Task item: Pull out of the data below the stretch of lines bounded by the one containing "22. 🟢 [How HTTPS" and the one containing "27. 🔴 [Design", both bounds included, unchanged.

Stored data
________________________

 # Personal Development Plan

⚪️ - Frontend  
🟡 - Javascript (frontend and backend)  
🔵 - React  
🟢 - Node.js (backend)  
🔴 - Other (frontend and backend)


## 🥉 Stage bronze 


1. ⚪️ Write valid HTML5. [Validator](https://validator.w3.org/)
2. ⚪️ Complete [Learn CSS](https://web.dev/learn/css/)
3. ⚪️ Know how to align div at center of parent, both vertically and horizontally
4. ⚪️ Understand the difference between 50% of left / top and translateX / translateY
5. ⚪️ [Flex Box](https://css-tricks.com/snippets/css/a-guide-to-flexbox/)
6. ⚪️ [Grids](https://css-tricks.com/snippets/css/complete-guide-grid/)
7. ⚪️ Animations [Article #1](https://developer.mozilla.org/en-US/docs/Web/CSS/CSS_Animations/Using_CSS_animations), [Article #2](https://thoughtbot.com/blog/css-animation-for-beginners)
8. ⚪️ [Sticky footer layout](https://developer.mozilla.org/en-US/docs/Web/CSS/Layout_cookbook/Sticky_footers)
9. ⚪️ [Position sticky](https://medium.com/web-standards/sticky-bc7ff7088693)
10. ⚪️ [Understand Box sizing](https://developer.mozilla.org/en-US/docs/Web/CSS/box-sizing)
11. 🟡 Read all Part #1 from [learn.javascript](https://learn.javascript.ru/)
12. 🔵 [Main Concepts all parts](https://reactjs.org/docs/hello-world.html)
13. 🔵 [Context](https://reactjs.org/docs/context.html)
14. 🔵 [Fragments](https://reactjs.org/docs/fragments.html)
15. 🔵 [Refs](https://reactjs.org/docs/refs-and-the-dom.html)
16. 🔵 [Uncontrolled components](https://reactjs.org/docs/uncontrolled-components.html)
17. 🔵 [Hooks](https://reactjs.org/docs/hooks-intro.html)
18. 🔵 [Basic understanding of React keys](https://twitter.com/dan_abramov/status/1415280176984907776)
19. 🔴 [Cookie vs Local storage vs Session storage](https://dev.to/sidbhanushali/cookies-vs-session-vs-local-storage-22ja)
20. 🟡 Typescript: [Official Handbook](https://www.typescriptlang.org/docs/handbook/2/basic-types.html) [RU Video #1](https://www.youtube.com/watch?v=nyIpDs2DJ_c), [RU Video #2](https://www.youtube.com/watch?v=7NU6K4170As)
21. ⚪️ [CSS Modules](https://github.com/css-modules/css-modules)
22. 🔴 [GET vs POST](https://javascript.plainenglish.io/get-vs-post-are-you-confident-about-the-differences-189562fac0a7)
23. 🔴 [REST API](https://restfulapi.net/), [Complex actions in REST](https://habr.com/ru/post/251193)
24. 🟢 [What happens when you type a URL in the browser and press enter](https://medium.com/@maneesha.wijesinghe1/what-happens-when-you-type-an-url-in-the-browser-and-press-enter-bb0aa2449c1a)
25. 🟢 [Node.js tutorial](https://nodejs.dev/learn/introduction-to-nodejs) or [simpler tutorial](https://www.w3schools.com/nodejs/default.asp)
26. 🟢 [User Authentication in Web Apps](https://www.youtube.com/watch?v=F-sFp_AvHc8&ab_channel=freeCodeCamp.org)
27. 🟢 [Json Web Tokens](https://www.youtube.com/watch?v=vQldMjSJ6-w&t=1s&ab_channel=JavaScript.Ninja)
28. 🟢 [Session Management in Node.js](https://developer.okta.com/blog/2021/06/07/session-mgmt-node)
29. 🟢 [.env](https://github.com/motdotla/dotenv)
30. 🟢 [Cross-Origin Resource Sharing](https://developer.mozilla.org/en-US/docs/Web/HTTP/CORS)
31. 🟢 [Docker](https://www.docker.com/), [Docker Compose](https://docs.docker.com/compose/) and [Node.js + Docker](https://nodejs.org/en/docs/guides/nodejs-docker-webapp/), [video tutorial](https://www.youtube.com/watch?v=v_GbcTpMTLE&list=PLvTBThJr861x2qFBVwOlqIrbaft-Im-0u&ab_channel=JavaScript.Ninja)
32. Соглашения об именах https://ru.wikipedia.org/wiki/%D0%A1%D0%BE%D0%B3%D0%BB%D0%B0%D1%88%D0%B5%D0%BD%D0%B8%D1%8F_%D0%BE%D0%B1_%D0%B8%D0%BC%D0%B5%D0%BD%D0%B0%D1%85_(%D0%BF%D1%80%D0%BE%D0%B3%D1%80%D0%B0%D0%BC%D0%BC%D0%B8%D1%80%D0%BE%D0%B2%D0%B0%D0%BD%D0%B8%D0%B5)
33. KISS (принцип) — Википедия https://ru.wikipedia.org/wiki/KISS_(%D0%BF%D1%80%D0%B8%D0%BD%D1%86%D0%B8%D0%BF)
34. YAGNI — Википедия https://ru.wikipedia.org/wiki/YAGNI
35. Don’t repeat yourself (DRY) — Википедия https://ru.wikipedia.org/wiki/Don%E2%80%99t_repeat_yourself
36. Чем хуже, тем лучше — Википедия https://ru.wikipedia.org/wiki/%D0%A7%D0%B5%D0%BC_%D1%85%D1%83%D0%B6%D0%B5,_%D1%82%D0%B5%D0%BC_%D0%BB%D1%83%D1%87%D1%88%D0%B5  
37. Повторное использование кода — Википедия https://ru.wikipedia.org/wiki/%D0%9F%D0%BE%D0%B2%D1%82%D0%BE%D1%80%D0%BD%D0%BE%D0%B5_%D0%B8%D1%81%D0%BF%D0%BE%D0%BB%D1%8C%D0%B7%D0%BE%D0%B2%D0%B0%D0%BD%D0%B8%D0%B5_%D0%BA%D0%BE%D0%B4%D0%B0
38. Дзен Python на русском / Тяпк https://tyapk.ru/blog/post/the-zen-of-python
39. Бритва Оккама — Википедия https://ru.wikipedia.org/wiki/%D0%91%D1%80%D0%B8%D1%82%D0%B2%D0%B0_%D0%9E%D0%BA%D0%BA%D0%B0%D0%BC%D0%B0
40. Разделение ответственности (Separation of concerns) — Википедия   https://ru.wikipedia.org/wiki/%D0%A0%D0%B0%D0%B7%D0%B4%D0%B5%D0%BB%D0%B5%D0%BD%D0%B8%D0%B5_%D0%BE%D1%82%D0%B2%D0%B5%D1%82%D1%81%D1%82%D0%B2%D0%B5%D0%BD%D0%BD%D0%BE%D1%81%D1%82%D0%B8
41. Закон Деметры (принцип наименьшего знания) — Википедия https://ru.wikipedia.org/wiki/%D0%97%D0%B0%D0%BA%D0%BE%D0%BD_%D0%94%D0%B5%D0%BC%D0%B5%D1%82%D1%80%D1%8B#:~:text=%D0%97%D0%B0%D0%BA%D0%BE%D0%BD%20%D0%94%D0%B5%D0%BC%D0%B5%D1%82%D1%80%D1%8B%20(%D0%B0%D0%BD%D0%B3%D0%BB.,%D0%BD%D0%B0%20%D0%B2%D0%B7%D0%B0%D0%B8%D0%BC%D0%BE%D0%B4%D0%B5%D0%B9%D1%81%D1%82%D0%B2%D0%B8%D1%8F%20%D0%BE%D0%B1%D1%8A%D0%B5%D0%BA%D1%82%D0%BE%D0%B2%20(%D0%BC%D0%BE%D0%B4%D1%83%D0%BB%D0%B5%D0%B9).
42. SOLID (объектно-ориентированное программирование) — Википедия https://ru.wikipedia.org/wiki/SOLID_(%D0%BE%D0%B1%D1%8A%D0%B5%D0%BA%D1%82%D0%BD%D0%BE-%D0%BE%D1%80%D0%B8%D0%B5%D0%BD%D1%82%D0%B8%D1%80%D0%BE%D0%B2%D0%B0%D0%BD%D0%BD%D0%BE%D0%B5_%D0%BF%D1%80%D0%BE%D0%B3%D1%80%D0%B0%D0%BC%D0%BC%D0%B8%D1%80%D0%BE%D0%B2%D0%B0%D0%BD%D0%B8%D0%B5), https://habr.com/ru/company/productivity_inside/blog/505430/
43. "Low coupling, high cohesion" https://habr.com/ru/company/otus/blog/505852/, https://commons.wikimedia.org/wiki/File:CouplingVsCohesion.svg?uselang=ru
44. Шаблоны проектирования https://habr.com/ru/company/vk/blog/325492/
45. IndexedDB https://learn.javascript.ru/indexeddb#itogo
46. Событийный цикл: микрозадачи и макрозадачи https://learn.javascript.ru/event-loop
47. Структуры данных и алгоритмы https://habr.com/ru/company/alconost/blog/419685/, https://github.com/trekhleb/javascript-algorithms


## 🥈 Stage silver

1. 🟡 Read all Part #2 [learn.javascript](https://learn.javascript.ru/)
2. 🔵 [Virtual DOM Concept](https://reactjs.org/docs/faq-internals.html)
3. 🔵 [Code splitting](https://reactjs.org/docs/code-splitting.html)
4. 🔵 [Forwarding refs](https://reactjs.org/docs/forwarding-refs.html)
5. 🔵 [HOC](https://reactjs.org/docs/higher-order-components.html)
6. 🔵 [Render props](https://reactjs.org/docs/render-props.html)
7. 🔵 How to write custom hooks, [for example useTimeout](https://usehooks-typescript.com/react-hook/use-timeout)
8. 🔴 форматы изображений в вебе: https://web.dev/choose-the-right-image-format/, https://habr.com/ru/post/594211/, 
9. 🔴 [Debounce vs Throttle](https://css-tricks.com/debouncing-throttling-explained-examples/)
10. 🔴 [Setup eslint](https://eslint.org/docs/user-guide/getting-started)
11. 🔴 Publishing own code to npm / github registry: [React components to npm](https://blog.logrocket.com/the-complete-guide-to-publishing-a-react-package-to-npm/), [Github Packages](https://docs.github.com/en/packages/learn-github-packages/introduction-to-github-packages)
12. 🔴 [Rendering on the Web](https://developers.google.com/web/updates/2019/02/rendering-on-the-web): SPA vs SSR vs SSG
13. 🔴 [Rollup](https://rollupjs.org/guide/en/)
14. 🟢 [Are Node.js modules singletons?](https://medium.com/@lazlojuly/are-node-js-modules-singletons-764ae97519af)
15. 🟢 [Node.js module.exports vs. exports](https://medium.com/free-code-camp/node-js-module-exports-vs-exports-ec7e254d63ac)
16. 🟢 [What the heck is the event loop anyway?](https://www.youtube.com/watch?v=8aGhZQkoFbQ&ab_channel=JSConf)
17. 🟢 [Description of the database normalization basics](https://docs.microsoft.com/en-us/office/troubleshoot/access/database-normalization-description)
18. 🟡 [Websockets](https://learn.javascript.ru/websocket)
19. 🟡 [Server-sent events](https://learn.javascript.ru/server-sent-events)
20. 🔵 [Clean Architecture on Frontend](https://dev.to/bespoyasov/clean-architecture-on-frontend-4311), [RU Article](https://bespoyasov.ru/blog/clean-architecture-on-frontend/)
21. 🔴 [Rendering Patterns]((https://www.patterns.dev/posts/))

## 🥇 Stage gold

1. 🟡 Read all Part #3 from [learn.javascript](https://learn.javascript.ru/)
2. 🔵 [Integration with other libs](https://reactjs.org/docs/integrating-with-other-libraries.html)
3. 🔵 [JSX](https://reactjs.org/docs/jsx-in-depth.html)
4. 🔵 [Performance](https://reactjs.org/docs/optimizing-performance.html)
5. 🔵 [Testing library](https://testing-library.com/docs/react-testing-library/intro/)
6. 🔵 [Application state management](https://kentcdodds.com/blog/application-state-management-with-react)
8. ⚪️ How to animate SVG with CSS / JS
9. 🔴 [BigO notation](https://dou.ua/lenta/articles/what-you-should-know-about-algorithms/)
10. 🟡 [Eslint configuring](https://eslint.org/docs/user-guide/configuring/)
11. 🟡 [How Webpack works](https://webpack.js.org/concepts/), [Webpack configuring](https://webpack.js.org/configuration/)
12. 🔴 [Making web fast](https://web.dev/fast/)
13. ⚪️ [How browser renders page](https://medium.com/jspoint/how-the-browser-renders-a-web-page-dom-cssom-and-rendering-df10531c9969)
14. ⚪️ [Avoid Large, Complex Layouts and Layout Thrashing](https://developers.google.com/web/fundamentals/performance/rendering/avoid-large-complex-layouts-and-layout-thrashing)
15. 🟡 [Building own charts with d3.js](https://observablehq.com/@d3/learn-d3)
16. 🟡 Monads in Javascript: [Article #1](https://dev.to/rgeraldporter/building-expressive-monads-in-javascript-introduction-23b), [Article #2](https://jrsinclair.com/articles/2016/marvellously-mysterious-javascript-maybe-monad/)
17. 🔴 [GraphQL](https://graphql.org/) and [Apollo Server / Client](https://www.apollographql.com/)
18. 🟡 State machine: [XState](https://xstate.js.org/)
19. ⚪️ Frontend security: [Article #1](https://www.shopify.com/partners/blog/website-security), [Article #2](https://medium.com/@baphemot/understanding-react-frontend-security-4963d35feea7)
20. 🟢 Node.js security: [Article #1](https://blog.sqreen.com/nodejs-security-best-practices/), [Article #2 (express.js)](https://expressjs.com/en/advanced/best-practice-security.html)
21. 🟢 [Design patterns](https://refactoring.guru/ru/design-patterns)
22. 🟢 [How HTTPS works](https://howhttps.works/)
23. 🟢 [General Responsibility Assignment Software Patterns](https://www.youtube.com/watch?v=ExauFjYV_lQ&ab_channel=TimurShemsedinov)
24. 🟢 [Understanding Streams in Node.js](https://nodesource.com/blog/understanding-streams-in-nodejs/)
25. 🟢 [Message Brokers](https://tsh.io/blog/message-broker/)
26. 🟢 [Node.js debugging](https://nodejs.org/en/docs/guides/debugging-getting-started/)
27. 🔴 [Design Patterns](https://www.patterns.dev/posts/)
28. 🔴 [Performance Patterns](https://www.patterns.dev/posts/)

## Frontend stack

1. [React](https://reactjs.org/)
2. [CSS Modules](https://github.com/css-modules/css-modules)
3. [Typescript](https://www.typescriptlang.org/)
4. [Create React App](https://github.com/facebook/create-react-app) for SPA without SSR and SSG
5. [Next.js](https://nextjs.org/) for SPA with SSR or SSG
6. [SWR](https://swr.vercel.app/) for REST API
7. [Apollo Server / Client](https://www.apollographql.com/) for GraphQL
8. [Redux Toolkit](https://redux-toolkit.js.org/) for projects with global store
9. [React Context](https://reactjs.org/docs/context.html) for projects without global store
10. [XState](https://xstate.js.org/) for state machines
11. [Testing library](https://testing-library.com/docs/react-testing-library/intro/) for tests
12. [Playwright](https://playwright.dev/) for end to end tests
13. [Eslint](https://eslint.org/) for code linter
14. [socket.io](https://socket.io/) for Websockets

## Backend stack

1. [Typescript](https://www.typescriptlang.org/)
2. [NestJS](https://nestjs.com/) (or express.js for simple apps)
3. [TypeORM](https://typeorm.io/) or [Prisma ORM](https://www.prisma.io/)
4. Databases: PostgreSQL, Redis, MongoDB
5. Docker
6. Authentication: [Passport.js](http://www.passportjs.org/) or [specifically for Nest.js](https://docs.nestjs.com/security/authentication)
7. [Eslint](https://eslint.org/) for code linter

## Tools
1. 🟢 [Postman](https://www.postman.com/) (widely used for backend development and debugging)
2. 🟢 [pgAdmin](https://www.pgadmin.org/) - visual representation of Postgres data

________________________

The answer:
22. 🟢 [How HTTPS works](https://howhttps.works/)
23. 🟢 [General Responsibility Assignment Software Patterns](https://www.youtube.com/watch?v=ExauFjYV_lQ&ab_channel=TimurShemsedinov)
24. 🟢 [Understanding Streams in Node.js](https://nodesource.com/blog/understanding-streams-in-nodejs/)
25. 🟢 [Message Brokers](https://tsh.io/blog/message-broker/)
26. 🟢 [Node.js debugging](https://nodejs.org/en/docs/guides/debugging-getting-started/)
27. 🔴 [Design Patterns](https://www.patterns.dev/posts/)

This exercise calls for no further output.